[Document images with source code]
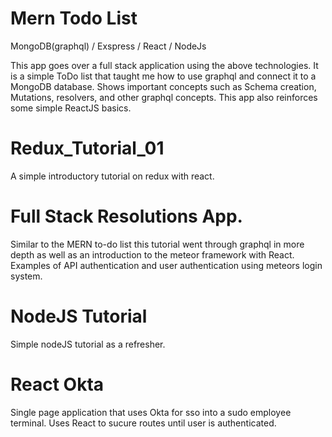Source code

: # Mern Todo List 
MongoDB(graphql) / Exspress / React / NodeJs

This app goes over a full stack application using the above technologies. It is a simple ToDo list that taught me how to use graphql and connect it to a MongoDB database. Shows important concepts such as Schema creation, Mutations, resolvers, and other graphql concepts. This app also reinforces some simple ReactJS basics. 

# Redux_Tutorial_01
A simple introductory tutorial on redux with react. 

# Full Stack Resolutions App.
Similar to the MERN to-do list this tutorial went through graphql in more depth as well as an introduction to the meteor framework with React. Examples of API authentication and user authentication using meteors login system. 

# NodeJS Tutorial
Simple nodeJS tutorial as a refresher. 

# React Okta
Single page application that uses Okta for sso into a sudo employee terminal. Uses React to sucure routes until user is authenticated.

### Problem to work on
Start with the line that contains "# NodeJS Tutorial", end with the last line of the entries, and please retype every line in that span exactly, with no others.

### Solution to the exercise
# NodeJS Tutorial
Simple nodeJS tutorial as a refresher. 

# React Okta
Single page application that uses Okta for sso into a sudo employee terminal. Uses React to sucure routes until user is authenticated.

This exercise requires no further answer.